> **Task directions**
Could you output each line below exactly as it appears, excluding any pictures?

> **Data listing**
[Start of section]

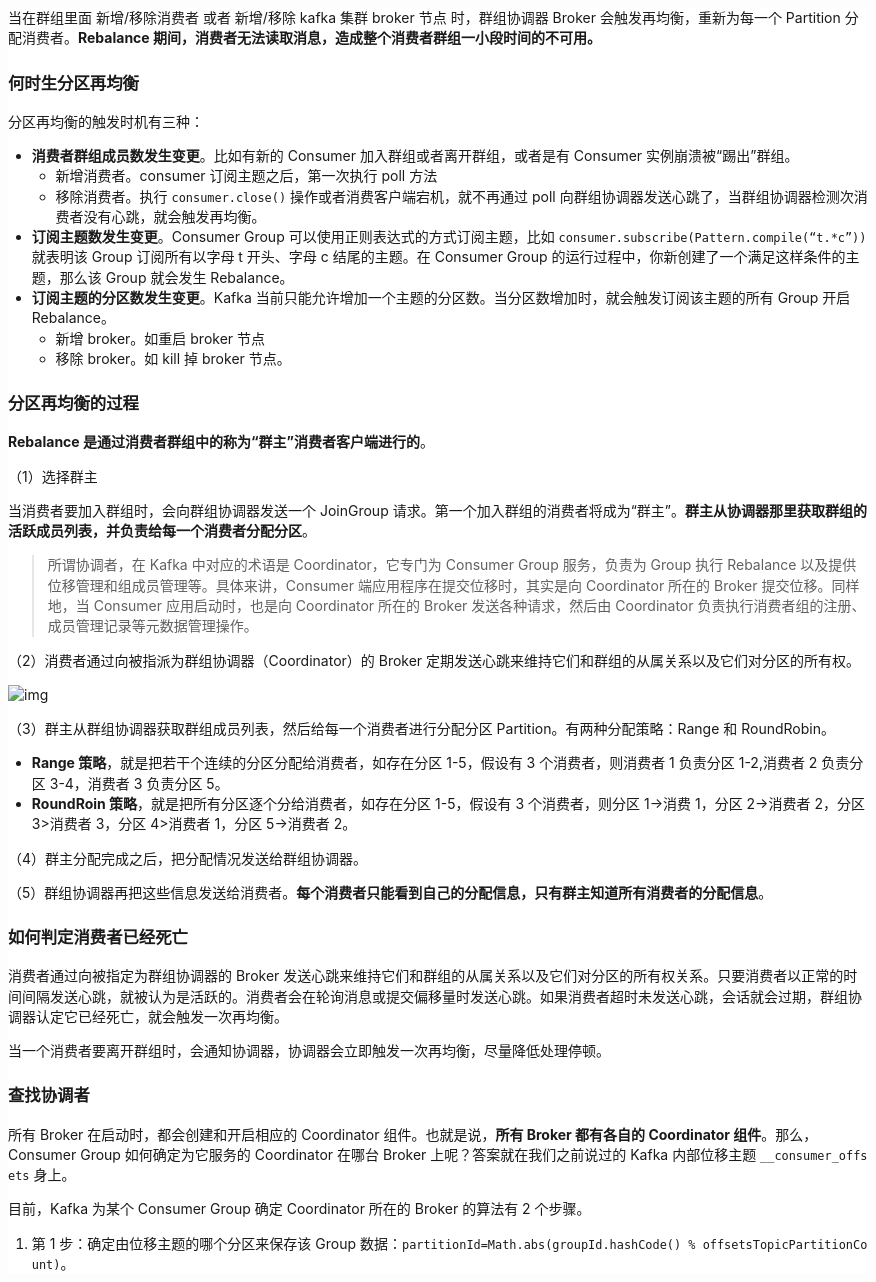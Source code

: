 当在群组里面 新增/移除消费者 或者 新增/移除 kafka 集群 broker 节点 时，群组协调器 Broker 会触发再均衡，重新为每一个 Partition 分配消费者。**Rebalance 期间，消费者无法读取消息，造成整个消费者群组一小段时间的不可用。**

### 何时生分区再均衡

分区再均衡的触发时机有三种：

- **消费者群组成员数发生变更**。比如有新的 Consumer 加入群组或者离开群组，或者是有 Consumer 实例崩溃被“踢出”群组。
  - 新增消费者。consumer 订阅主题之后，第一次执行 poll 方法
  - 移除消费者。执行 `consumer.close()` 操作或者消费客户端宕机，就不再通过 poll 向群组协调器发送心跳了，当群组协调器检测次消费者没有心跳，就会触发再均衡。
- **订阅主题数发生变更**。Consumer Group 可以使用正则表达式的方式订阅主题，比如 `consumer.subscribe(Pattern.compile(“t.*c”))` 就表明该 Group 订阅所有以字母 t 开头、字母 c 结尾的主题。在 Consumer Group 的运行过程中，你新创建了一个满足这样条件的主题，那么该 Group 就会发生 Rebalance。
- **订阅主题的分区数发生变更**。Kafka 当前只能允许增加一个主题的分区数。当分区数增加时，就会触发订阅该主题的所有 Group 开启 Rebalance。
  - 新增 broker。如重启 broker 节点
  - 移除 broker。如 kill 掉 broker 节点。

### 分区再均衡的过程

**Rebalance 是通过消费者群组中的称为“群主”消费者客户端进行的**。

（1）选择群主

当消费者要加入群组时，会向群组协调器发送一个 JoinGroup 请求。第一个加入群组的消费者将成为“群主”。**群主从协调器那里获取群组的活跃成员列表，并负责给每一个消费者分配分区**。

> 所谓协调者，在 Kafka 中对应的术语是 Coordinator，它专门为 Consumer Group 服务，负责为 Group 执行 Rebalance 以及提供位移管理和组成员管理等。具体来讲，Consumer 端应用程序在提交位移时，其实是向 Coordinator 所在的 Broker 提交位移。同样地，当 Consumer 应用启动时，也是向 Coordinator 所在的 Broker 发送各种请求，然后由 Coordinator 负责执行消费者组的注册、成员管理记录等元数据管理操作。

（2）消费者通过向被指派为群组协调器（Coordinator）的 Broker 定期发送心跳来维持它们和群组的从属关系以及它们对分区的所有权。

![img](https://raw.githubusercontent.com/dunwu/images/dev/snap/20210415160730.png)

（3）群主从群组协调器获取群组成员列表，然后给每一个消费者进行分配分区 Partition。有两种分配策略：Range 和 RoundRobin。

- **Range 策略**，就是把若干个连续的分区分配给消费者，如存在分区 1-5，假设有 3 个消费者，则消费者 1 负责分区 1-2,消费者 2 负责分区 3-4，消费者 3 负责分区 5。
- **RoundRoin 策略**，就是把所有分区逐个分给消费者，如存在分区 1-5，假设有 3 个消费者，则分区 1->消费 1，分区 2->消费者 2，分区 3>消费者 3，分区 4>消费者 1，分区 5->消费者 2。

（4）群主分配完成之后，把分配情况发送给群组协调器。

（5）群组协调器再把这些信息发送给消费者。**每个消费者只能看到自己的分配信息，只有群主知道所有消费者的分配信息**。

### 如何判定消费者已经死亡

消费者通过向被指定为群组协调器的 Broker 发送心跳来维持它们和群组的从属关系以及它们对分区的所有权关系。只要消费者以正常的时间间隔发送心跳，就被认为是活跃的。消费者会在轮询消息或提交偏移量时发送心跳。如果消费者超时未发送心跳，会话就会过期，群组协调器认定它已经死亡，就会触发一次再均衡。

当一个消费者要离开群组时，会通知协调器，协调器会立即触发一次再均衡，尽量降低处理停顿。

### 查找协调者

所有 Broker 在启动时，都会创建和开启相应的 Coordinator 组件。也就是说，**所有 Broker 都有各自的 Coordinator 组件**。那么，Consumer Group 如何确定为它服务的 Coordinator 在哪台 Broker 上呢？答案就在我们之前说过的 Kafka 内部位移主题 `__consumer_offsets` 身上。

目前，Kafka 为某个 Consumer Group 确定 Coordinator 所在的 Broker 的算法有 2 个步骤。

1. 第 1 步：确定由位移主题的哪个分区来保存该 Group 数据：`partitionId=Math.abs(groupId.hashCode() % offsetsTopicPartitionCount)`。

[End of section]

> **Output for this exercise**
Source code

: 当在群组里面 新增/移除消费者 或者 新增/移除 kafka 集群 broker 节点 时，群组协调器 Broker 会触发再均衡，重新为每一个 Partition 分配消费者。**Rebalance 期间，消费者无法读取消息，造成整个消费者群组一小段时间的不可用。**

### 何时生分区再均衡

分区再均衡的触发时机有三种：

- **消费者群组成员数发生变更**。比如有新的 Consumer 加入群组或者离开群组，或者是有 Consumer 实例崩溃被“踢出”群组。
  - 新增消费者。consumer 订阅主题之后，第一次执行 poll 方法
  - 移除消费者。执行 `consumer.close()` 操作或者消费客户端宕机，就不再通过 poll 向群组协调器发送心跳了，当群组协调器检测次消费者没有心跳，就会触发再均衡。
- **订阅主题数发生变更**。Consumer Group 可以使用正则表达式的方式订阅主题，比如 `consumer.subscribe(Pattern.compile(“t.*c”))` 就表明该 Group 订阅所有以字母 t 开头、字母 c 结尾的主题。在 Consumer Group 的运行过程中，你新创建了一个满足这样条件的主题，那么该 Group 就会发生 Rebalance。
- **订阅主题的分区数发生变更**。Kafka 当前只能允许增加一个主题的分区数。当分区数增加时，就会触发订阅该主题的所有 Group 开启 Rebalance。
  - 新增 broker。如重启 broker 节点
  - 移除 broker。如 kill 掉 broker 节点。

### 分区再均衡的过程

**Rebalance 是通过消费者群组中的称为“群主”消费者客户端进行的**。

（1）选择群主

当消费者要加入群组时，会向群组协调器发送一个 JoinGroup 请求。第一个加入群组的消费者将成为“群主”。**群主从协调器那里获取群组的活跃成员列表，并负责给每一个消费者分配分区**。

> 所谓协调者，在 Kafka 中对应的术语是 Coordinator，它专门为 Consumer Group 服务，负责为 Group 执行 Rebalance 以及提供位移管理和组成员管理等。具体来讲，Consumer 端应用程序在提交位移时，其实是向 Coordinator 所在的 Broker 提交位移。同样地，当 Consumer 应用启动时，也是向 Coordinator 所在的 Broker 发送各种请求，然后由 Coordinator 负责执行消费者组的注册、成员管理记录等元数据管理操作。

（2）消费者通过向被指派为群组协调器（Coordinator）的 Broker 定期发送心跳来维持它们和群组的从属关系以及它们对分区的所有权。

![img](https://raw.githubusercontent.com/dunwu/images/dev/snap/20210415160730.png)

（3）群主从群组协调器获取群组成员列表，然后给每一个消费者进行分配分区 Partition。有两种分配策略：Range 和 RoundRobin。

- **Range 策略**，就是把若干个连续的分区分配给消费者，如存在分区 1-5，假设有 3 个消费者，则消费者 1 负责分区 1-2,消费者 2 负责分区 3-4，消费者 3 负责分区 5。
- **RoundRoin 策略**，就是把所有分区逐个分给消费者，如存在分区 1-5，假设有 3 个消费者，则分区 1->消费 1，分区 2->消费者 2，分区 3>消费者 3，分区 4>消费者 1，分区 5->消费者 2。

（4）群主分配完成之后，把分配情况发送给群组协调器。

（5）群组协调器再把这些信息发送给消费者。**每个消费者只能看到自己的分配信息，只有群主知道所有消费者的分配信息**。

### 如何判定消费者已经死亡

消费者通过向被指定为群组协调器的 Broker 发送心跳来维持它们和群组的从属关系以及它们对分区的所有权关系。只要消费者以正常的时间间隔发送心跳，就被认为是活跃的。消费者会在轮询消息或提交偏移量时发送心跳。如果消费者超时未发送心跳，会话就会过期，群组协调器认定它已经死亡，就会触发一次再均衡。

当一个消费者要离开群组时，会通知协调器，协调器会立即触发一次再均衡，尽量降低处理停顿。

### 查找协调者

所有 Broker 在启动时，都会创建和开启相应的 Coordinator 组件。也就是说，**所有 Broker 都有各自的 Coordinator 组件**。那么，Consumer Group 如何确定为它服务的 Coordinator 在哪台 Broker 上呢？答案就在我们之前说过的 Kafka 内部位移主题 `__consumer_offsets` 身上。

目前，Kafka 为某个 Consumer Group 确定 Coordinator 所在的 Broker 的算法有 2 个步骤。

1. 第 1 步：确定由位移主题的哪个分区来保存该 Group 数据：`partitionId=Math.abs(groupId.hashCode() % offsetsTopicPartitionCount)`。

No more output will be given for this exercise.